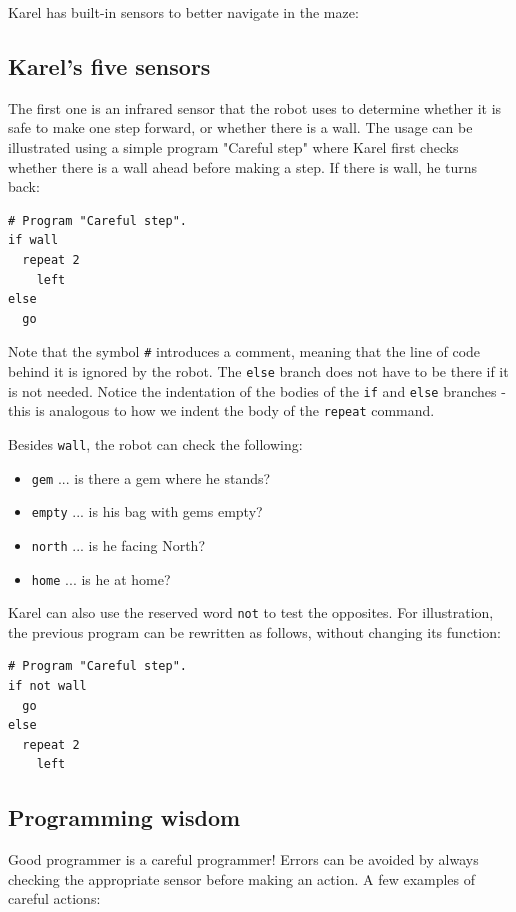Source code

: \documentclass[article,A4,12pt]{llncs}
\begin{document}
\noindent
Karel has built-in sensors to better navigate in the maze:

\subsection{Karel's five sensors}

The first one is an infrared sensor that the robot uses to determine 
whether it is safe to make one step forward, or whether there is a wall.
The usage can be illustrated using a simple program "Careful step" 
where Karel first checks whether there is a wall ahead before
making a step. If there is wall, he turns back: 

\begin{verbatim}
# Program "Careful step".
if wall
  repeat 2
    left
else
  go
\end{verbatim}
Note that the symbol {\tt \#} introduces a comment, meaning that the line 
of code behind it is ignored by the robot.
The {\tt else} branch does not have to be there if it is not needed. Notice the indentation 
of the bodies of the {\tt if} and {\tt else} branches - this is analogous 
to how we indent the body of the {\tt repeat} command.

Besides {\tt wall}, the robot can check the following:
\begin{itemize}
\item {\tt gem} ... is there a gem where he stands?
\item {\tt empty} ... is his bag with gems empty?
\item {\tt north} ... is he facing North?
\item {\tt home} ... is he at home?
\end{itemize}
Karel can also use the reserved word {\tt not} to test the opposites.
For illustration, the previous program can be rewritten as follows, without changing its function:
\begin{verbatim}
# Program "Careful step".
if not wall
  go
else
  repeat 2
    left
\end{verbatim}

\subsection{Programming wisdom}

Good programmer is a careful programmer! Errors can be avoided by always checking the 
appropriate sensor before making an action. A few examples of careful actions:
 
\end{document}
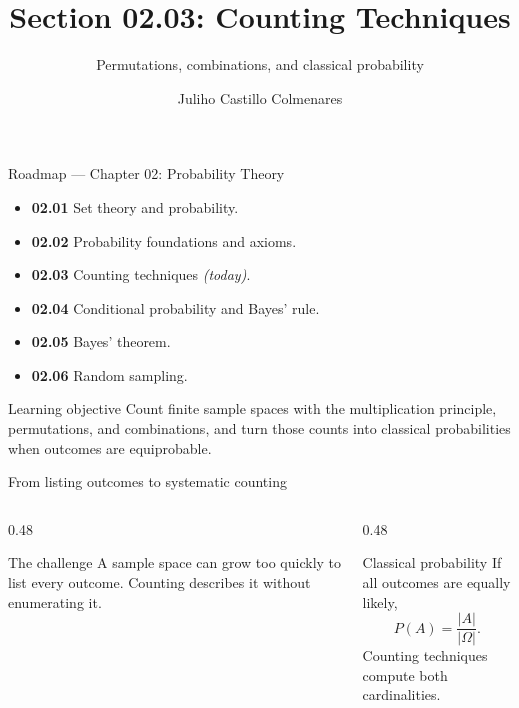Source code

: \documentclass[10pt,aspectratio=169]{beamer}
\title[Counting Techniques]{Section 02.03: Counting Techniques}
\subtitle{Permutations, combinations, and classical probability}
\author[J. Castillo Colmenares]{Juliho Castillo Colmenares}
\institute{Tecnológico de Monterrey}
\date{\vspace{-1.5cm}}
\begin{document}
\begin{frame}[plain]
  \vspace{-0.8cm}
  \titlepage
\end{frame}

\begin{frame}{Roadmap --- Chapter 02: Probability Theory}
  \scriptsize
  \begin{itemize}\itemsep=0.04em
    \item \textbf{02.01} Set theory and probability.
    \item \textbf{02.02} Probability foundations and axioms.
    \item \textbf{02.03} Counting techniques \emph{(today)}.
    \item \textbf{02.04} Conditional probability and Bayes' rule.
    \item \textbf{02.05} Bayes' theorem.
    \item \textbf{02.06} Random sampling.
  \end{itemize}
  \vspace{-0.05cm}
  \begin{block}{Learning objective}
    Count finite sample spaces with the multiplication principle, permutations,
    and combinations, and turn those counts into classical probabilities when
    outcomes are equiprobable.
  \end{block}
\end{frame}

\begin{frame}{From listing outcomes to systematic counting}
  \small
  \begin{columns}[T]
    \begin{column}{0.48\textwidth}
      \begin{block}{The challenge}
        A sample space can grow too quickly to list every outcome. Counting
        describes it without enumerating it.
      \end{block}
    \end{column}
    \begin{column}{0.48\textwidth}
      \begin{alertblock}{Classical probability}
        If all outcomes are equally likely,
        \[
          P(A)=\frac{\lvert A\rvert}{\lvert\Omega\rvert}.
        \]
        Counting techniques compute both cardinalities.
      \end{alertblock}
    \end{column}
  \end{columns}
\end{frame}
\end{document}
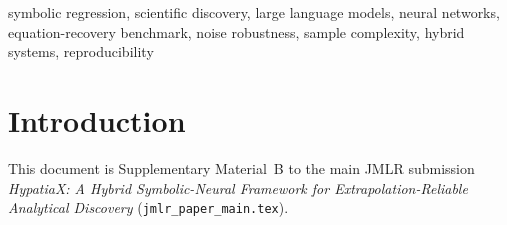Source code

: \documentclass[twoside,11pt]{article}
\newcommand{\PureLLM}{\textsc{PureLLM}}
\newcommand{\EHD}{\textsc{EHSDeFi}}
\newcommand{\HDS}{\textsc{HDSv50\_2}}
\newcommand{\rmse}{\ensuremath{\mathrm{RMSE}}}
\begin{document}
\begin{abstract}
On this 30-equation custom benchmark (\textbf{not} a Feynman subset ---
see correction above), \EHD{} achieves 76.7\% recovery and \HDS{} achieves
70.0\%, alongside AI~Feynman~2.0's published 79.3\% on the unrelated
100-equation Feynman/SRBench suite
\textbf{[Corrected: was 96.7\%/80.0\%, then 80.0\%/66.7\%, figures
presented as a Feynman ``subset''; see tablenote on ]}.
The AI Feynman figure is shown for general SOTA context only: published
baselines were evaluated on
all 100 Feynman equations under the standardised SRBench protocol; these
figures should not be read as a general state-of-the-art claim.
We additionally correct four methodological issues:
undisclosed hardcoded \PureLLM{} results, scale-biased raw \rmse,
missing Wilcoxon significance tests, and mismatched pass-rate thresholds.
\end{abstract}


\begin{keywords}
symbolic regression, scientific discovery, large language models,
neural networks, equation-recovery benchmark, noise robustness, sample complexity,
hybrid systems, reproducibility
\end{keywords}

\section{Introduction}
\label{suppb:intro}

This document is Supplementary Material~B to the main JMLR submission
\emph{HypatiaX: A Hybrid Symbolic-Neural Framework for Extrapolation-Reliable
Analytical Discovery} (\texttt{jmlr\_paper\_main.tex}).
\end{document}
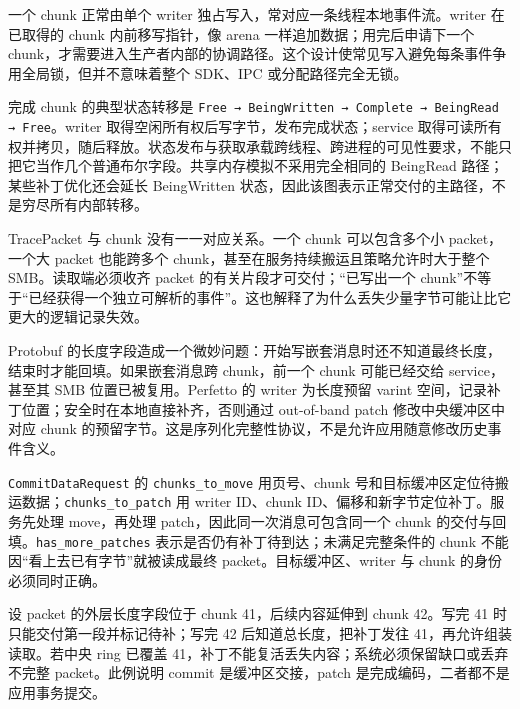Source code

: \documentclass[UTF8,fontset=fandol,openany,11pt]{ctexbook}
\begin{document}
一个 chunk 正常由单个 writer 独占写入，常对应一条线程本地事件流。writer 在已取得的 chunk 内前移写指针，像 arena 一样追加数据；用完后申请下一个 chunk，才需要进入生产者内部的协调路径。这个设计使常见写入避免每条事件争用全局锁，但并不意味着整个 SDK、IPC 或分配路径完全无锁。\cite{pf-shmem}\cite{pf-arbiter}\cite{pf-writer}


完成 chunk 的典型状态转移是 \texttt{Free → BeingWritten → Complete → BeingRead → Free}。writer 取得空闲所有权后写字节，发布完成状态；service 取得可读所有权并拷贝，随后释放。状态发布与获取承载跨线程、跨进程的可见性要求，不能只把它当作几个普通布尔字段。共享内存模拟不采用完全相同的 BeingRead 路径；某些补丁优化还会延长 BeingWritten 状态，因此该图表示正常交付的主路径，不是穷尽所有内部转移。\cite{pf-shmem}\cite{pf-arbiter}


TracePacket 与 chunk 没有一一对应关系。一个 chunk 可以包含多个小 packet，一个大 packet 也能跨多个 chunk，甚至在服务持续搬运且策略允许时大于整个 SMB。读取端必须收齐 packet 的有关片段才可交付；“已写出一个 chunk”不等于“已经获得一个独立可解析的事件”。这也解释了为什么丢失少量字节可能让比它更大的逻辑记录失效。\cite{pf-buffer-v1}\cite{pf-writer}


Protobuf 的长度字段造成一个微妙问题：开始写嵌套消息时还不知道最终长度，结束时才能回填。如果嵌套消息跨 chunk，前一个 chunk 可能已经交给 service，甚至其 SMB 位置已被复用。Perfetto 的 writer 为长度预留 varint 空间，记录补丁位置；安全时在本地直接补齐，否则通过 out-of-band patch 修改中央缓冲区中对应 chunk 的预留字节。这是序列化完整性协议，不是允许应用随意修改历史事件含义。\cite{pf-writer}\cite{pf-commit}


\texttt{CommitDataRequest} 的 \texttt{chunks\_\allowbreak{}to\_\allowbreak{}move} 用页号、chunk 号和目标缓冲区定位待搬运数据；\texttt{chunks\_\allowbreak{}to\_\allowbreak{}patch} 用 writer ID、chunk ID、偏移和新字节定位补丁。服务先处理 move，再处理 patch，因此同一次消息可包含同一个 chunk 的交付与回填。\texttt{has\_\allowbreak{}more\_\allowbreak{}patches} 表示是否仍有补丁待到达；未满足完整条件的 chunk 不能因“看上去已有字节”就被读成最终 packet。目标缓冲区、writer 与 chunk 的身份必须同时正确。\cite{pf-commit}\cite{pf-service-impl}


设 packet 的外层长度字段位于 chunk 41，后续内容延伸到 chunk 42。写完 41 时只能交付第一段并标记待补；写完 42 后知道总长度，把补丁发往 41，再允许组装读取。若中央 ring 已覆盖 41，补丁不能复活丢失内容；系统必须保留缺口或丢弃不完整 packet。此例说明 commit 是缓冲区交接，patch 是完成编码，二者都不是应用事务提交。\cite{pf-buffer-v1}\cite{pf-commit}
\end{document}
★ ★ ★ ★ ★ ★ ★
Range to print from the listing above: from the line with "Count finite sample" up to and including the line with "100-equation Feynman/SRBench suite". Please print those lines exactly, with no pictures and nothing more.

REPLY
    Count finite sample spaces with the multiplication principle, permutations,
    and combinations, and turn those counts into classical probabilities when
    outcomes are equiprobable.
  \end{block}
\end{frame}

\begin{frame}{From listing outcomes to systematic counting}
  \small
  \begin{columns}[T]
    \begin{column}{0.48\textwidth}
      \begin{block}{The challenge}
        A sample space can grow too quickly to list every outcome. Counting
        describes it without enumerating it.
      \end{block}
    \end{column}
    \begin{column}{0.48\textwidth}
      \begin{alertblock}{Classical probability}
        If all outcomes are equally likely,
        \[
          P(A)=\frac{\lvert A\rvert}{\lvert\Omega\rvert}.
        \]
        Counting techniques compute both cardinalities.
      \end{alertblock}
    \end{column}
  \end{columns}
\end{frame}
\end{document}
Source code

: \documentclass[twoside,11pt]{article}
\newcommand{\PureLLM}{\textsc{PureLLM}}
\newcommand{\EHD}{\textsc{EHSDeFi}}
\newcommand{\HDS}{\textsc{HDSv50\_2}}
\newcommand{\rmse}{\ensuremath{\mathrm{RMSE}}}
\begin{document}
\begin{abstract}
On this 30-equation custom benchmark (\textbf{not} a Feynman subset ---
see correction above), \EHD{} achieves 76.7\% recovery and \HDS{} achieves
70.0\%, alongside AI~Feynman~2.0's published 79.3\% on the unrelated
100-equation Feynman/SRBench suite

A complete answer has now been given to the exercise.